:: THE DATA ::
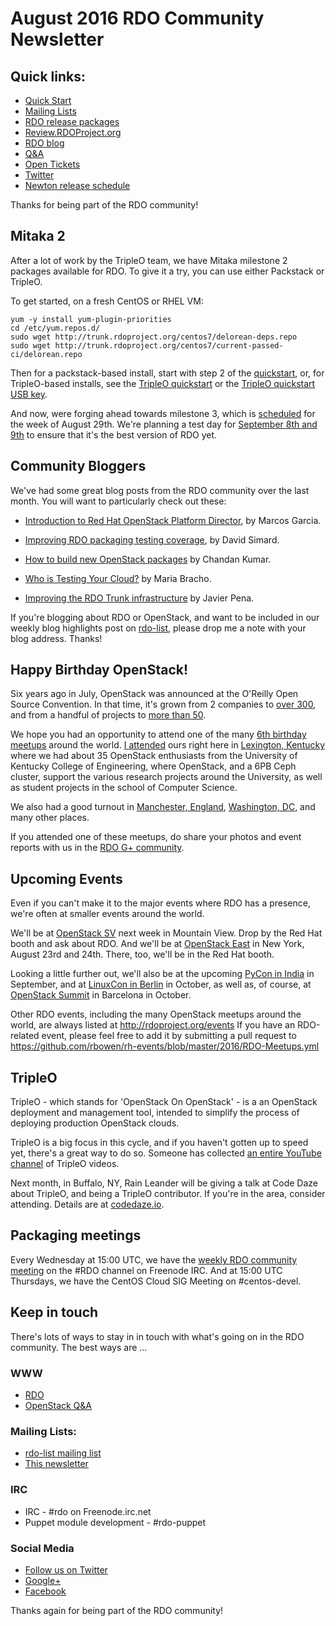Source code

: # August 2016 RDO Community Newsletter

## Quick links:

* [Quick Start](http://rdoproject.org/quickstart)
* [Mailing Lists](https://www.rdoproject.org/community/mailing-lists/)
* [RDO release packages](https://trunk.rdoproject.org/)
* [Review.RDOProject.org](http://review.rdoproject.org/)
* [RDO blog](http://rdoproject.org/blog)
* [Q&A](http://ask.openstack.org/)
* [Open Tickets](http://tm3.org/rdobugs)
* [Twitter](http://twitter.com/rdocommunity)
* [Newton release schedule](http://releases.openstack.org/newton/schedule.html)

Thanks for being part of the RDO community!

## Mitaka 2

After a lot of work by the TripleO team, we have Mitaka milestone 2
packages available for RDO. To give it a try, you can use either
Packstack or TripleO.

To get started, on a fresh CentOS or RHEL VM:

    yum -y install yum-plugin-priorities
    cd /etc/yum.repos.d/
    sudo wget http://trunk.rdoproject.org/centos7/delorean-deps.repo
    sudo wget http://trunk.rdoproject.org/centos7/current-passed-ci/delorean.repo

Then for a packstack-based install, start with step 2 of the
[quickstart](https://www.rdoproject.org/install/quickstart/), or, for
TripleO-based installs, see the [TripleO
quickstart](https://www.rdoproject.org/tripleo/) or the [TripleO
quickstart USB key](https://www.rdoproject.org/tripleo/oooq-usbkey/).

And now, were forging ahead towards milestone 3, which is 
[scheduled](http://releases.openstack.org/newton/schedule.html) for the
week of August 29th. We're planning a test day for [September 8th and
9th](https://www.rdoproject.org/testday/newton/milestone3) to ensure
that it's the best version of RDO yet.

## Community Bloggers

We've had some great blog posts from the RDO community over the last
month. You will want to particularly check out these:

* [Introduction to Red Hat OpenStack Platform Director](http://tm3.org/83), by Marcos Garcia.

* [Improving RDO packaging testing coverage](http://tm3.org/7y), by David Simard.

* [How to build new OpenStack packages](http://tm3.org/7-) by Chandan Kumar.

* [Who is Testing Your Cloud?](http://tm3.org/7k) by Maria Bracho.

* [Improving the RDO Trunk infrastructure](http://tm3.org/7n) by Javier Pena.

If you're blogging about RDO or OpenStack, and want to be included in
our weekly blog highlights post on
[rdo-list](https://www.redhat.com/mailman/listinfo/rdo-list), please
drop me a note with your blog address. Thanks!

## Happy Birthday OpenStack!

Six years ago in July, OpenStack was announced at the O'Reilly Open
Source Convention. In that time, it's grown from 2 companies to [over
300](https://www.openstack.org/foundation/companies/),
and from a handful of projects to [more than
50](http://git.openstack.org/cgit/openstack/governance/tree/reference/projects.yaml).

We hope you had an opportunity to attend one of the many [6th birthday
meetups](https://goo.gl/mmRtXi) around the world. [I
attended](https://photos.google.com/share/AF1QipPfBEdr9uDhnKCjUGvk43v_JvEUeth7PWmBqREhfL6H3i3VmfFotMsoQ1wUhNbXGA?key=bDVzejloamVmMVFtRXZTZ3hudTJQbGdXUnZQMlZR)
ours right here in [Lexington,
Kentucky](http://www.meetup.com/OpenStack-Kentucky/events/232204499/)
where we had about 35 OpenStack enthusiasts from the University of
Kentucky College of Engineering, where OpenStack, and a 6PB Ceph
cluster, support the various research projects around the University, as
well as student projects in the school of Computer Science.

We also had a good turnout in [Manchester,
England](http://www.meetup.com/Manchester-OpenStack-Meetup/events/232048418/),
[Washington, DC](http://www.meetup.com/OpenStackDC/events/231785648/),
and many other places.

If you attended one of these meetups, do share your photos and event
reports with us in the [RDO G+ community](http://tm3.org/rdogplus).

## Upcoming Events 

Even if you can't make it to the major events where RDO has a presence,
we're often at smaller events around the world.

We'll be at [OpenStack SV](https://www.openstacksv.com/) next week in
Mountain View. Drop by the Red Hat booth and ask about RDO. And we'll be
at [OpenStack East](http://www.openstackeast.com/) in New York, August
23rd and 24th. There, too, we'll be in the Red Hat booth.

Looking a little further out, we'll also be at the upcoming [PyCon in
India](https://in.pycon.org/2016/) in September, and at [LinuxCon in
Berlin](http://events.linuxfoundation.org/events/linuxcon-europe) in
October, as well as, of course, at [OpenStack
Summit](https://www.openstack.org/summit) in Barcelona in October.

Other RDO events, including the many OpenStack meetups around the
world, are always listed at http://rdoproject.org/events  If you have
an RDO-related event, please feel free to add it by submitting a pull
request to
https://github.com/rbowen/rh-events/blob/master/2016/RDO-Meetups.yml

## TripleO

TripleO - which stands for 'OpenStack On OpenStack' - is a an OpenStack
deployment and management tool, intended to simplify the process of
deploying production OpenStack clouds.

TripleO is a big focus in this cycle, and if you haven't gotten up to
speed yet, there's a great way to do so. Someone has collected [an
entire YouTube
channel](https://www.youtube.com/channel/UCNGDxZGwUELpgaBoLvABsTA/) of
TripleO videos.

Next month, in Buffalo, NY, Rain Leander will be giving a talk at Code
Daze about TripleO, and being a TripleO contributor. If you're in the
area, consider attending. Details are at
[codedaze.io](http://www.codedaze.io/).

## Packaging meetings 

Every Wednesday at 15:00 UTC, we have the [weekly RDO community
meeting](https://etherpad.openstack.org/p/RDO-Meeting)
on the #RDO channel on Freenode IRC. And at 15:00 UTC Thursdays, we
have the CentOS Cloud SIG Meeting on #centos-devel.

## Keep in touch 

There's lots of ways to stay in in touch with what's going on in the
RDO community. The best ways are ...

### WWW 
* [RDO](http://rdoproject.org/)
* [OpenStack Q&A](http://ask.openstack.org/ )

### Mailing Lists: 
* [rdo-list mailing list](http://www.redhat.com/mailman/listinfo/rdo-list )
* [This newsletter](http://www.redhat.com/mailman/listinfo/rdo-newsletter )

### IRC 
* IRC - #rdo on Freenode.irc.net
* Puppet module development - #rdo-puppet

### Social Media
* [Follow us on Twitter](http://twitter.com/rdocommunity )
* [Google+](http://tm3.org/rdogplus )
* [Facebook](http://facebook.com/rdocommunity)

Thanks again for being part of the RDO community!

:: ACTION ITEM ::
Your answer must consist solely of the lines above between the line holding "reports with us" and the line holding "we're often at", inclusive, copied exactly.

:: TASK RESULT ::
reports with us in the [RDO G+ community](http://tm3.org/rdogplus).

## Upcoming Events 

Even if you can't make it to the major events where RDO has a presence,
we're often at smaller events around the world.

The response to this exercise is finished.